Exercise details:
Print all of the records. Exclude the images.
>>
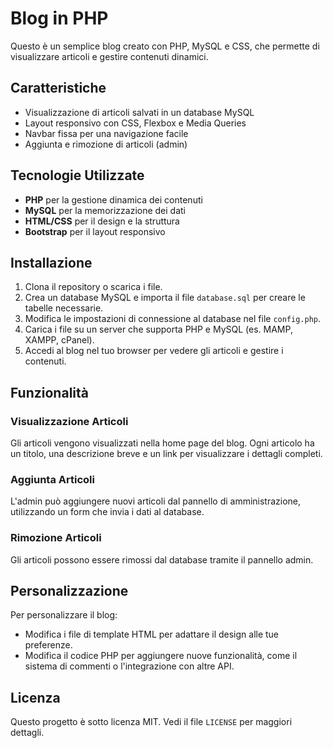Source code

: # Blog in PHP

Questo è un semplice blog creato con PHP, MySQL e CSS, che permette di visualizzare articoli e gestire contenuti dinamici.

## Caratteristiche
- Visualizzazione di articoli salvati in un database MySQL
- Layout responsivo con CSS, Flexbox e Media Queries
- Navbar fissa per una navigazione facile
- Aggiunta e rimozione di articoli (admin)

## Tecnologie Utilizzate
- **PHP** per la gestione dinamica dei contenuti
- **MySQL** per la memorizzazione dei dati
- **HTML/CSS** per il design e la struttura
- **Bootstrap** per il layout responsivo

## Installazione

1. Clona il repository o scarica i file.
2. Crea un database MySQL e importa il file `database.sql` per creare le tabelle necessarie.
3. Modifica le impostazioni di connessione al database nel file `config.php`.
4. Carica i file su un server che supporta PHP e MySQL (es. MAMP, XAMPP, cPanel).
5. Accedi al blog nel tuo browser per vedere gli articoli e gestire i contenuti.

## Funzionalità

### Visualizzazione Articoli
Gli articoli vengono visualizzati nella home page del blog. Ogni articolo ha un titolo, una descrizione breve e un link per visualizzare i dettagli completi.

### Aggiunta Articoli
L'admin può aggiungere nuovi articoli dal pannello di amministrazione, utilizzando un form che invia i dati al database.

### Rimozione Articoli
Gli articoli possono essere rimossi dal database tramite il pannello admin.

## Personalizzazione

Per personalizzare il blog:
- Modifica i file di template HTML per adattare il design alle tue preferenze.
- Modifica il codice PHP per aggiungere nuove funzionalità, come il sistema di commenti o l'integrazione con altre API.

## Licenza
Questo progetto è sotto licenza MIT. Vedi il file `LICENSE` per maggiori dettagli.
<<
Finished exercise:
Source code

: # Blog in PHP

Questo è un semplice blog creato con PHP, MySQL e CSS, che permette di visualizzare articoli e gestire contenuti dinamici.

## Caratteristiche
- Visualizzazione di articoli salvati in un database MySQL
- Layout responsivo con CSS, Flexbox e Media Queries
- Navbar fissa per una navigazione facile
- Aggiunta e rimozione di articoli (admin)

## Tecnologie Utilizzate
- **PHP** per la gestione dinamica dei contenuti
- **MySQL** per la memorizzazione dei dati
- **HTML/CSS** per il design e la struttura
- **Bootstrap** per il layout responsivo

## Installazione

1. Clona il repository o scarica i file.
2. Crea un database MySQL e importa il file `database.sql` per creare le tabelle necessarie.
3. Modifica le impostazioni di connessione al database nel file `config.php`.
4. Carica i file su un server che supporta PHP e MySQL (es. MAMP, XAMPP, cPanel).
5. Accedi al blog nel tuo browser per vedere gli articoli e gestire i contenuti.

## Funzionalità

### Visualizzazione Articoli
Gli articoli vengono visualizzati nella home page del blog. Ogni articolo ha un titolo, una descrizione breve e un link per visualizzare i dettagli completi.

### Aggiunta Articoli
L'admin può aggiungere nuovi articoli dal pannello di amministrazione, utilizzando un form che invia i dati al database.

### Rimozione Articoli
Gli articoli possono essere rimossi dal database tramite il pannello admin.

## Personalizzazione

Per personalizzare il blog:
- Modifica i file di template HTML per adattare il design alle tue preferenze.
- Modifica il codice PHP per aggiungere nuove funzionalità, come il sistema di commenti o l'integrazione con altre API.

## Licenza
Questo progetto è sotto licenza MIT. Vedi il file `LICENSE` per maggiori dettagli.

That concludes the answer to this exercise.